Maddy Potts, 22 July 2011
I adore trashy TV. I love Gossip Girl, Ugly Betty, Running in Heels, The City and The Gilmore Girls and I could go on. So you can imagine my distress at the fact that I can no longer watch these beloved shows without breaking into a cold sweat, with a familiar icy grip of anxiety taking hold of my chest, and forcing a lump so big into my throat that I’m unable to swallow.
You see, I want to be a journalist. Worse, I want to be a glossy magazine journalist. And it seems in recent years that every young, glamorous girl in every young, glamorous American television show is trying to wedge one shiny Louboutin heel firmly into the magazine industry door before it slams shut so hard it knocks Blair Waldorf’s hair band straight off her head.
It’s not that I’m naive, or trying to bury my head in the sand and believe that it’s an easy ride landing a desk in a magazine office. I’m well aware of the strength of the competition out there for journalism internships and work experience (all those rejections stacking up in the inbox were my first clue), but I would really rather not have my fictional stateside competition paraded on my television screen when I’m trying to kick back and forget about impending graduation-launching-into-the-real-world -student-debt-up-to-the-eyeballs-stress.

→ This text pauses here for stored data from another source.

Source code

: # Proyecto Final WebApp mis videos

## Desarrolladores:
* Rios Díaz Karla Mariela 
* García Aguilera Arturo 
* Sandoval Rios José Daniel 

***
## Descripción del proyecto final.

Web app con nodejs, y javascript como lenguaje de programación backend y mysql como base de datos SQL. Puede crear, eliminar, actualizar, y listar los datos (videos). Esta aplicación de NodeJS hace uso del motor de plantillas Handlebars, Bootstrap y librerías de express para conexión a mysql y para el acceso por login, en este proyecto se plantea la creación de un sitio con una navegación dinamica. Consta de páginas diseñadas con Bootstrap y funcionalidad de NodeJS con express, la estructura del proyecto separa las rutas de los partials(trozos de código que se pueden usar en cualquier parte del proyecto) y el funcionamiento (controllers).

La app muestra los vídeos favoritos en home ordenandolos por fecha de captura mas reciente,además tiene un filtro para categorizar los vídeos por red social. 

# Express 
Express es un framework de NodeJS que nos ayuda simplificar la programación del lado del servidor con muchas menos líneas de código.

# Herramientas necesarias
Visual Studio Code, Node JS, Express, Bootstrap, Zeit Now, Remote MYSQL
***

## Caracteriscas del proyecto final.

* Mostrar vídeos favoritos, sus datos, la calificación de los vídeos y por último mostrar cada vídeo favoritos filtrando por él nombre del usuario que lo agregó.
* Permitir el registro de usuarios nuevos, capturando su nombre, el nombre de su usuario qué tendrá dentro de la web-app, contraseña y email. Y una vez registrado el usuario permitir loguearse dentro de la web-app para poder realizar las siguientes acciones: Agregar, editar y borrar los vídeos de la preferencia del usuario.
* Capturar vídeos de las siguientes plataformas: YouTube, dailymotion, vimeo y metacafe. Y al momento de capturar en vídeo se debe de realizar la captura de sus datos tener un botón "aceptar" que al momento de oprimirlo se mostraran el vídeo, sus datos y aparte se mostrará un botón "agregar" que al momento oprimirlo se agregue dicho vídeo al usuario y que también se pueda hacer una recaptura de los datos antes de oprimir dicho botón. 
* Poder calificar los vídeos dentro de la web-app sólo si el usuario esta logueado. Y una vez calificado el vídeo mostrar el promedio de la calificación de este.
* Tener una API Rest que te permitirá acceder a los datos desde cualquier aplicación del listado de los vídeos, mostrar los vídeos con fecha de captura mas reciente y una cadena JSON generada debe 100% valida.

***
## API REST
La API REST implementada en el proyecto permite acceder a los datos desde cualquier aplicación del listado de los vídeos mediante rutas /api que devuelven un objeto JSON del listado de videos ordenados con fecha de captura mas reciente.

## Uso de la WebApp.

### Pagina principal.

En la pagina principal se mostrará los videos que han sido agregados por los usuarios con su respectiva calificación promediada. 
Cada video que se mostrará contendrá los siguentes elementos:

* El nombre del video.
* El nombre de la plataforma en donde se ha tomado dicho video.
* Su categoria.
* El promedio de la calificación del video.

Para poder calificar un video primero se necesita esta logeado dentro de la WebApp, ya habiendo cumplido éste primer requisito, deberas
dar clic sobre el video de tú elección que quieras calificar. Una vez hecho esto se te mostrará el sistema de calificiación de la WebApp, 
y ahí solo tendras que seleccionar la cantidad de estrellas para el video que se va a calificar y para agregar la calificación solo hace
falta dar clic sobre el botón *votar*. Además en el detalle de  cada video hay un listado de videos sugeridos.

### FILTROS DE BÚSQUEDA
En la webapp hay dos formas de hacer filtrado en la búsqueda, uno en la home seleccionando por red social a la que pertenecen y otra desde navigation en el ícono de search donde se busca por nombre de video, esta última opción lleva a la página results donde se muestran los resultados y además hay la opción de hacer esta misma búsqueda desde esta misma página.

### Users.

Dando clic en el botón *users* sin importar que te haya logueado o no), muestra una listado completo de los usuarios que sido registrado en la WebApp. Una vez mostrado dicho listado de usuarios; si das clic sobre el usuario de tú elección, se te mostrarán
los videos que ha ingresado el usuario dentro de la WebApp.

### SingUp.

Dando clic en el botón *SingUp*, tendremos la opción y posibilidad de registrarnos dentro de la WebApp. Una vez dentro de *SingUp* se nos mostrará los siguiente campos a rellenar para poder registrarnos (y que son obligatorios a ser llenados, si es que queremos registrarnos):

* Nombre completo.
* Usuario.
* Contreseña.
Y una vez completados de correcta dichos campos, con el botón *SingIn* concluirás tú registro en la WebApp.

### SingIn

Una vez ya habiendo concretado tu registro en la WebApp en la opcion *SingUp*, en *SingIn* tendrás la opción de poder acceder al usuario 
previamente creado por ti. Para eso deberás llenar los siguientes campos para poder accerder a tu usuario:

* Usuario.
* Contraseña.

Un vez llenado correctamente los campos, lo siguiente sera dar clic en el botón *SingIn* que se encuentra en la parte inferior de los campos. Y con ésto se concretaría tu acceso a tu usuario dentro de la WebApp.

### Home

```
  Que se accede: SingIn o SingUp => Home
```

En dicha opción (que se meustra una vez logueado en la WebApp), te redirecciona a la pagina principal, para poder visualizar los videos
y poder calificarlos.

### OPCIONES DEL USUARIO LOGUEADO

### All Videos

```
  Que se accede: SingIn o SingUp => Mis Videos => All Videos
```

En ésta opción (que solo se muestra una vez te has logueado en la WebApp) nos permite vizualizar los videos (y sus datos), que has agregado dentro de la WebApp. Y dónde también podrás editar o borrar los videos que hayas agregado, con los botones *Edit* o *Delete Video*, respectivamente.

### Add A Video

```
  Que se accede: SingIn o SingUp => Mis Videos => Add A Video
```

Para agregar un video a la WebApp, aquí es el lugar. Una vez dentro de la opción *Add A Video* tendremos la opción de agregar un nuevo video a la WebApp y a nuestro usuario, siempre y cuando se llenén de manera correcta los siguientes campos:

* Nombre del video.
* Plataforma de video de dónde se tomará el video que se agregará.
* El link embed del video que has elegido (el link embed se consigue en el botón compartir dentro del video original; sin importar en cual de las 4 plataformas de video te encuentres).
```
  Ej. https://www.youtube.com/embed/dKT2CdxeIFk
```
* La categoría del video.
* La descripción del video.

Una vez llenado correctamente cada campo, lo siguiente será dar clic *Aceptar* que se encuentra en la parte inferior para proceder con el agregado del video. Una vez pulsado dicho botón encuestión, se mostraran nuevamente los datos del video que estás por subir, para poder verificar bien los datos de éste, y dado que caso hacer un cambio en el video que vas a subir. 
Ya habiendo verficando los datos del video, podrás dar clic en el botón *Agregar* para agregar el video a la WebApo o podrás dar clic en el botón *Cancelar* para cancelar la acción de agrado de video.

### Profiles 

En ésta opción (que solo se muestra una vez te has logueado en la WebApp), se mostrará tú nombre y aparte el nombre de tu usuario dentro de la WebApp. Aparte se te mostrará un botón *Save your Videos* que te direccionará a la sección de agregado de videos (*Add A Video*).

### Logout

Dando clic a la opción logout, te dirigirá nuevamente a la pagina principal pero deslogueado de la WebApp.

Why does she have an internship and I don’t, I start to seethe? We’ve never seen her write anything! We’ve never seen her send off hundreds of soul-destroying ¬applications to every publication with an e-mail address. She’s probably not even literate.
And I know how it’ll play out too. After a hellish start, some perilous disaster, and a predictably ingenious solution provided by our protagonist, the draconian editor will take a chance on her and she’ll land her dream job behind that desk at just about the moment I dissolve into tears of despair. It almost makes me think that when I finally start my internship at a national glossy next year (it’s true that it takes fifty “no”s to get a “yes”) I might go out of my way to spill some take-away coffee over my editor just before she leaves for a super-important meeting/show/premier, just so that I can spontaneously produce a wonderfully resourceful solution and Save The Day. A strategically pinned scarf, perhaps.
For the sake of my televisual enjoyment (and my sanity) I’ve started treating these programmes like a research project – picking up tips for future placements. In fact, I’m going to pop the telly on right now, put my feet up, and start trying to channel my inner Rory Gilmore.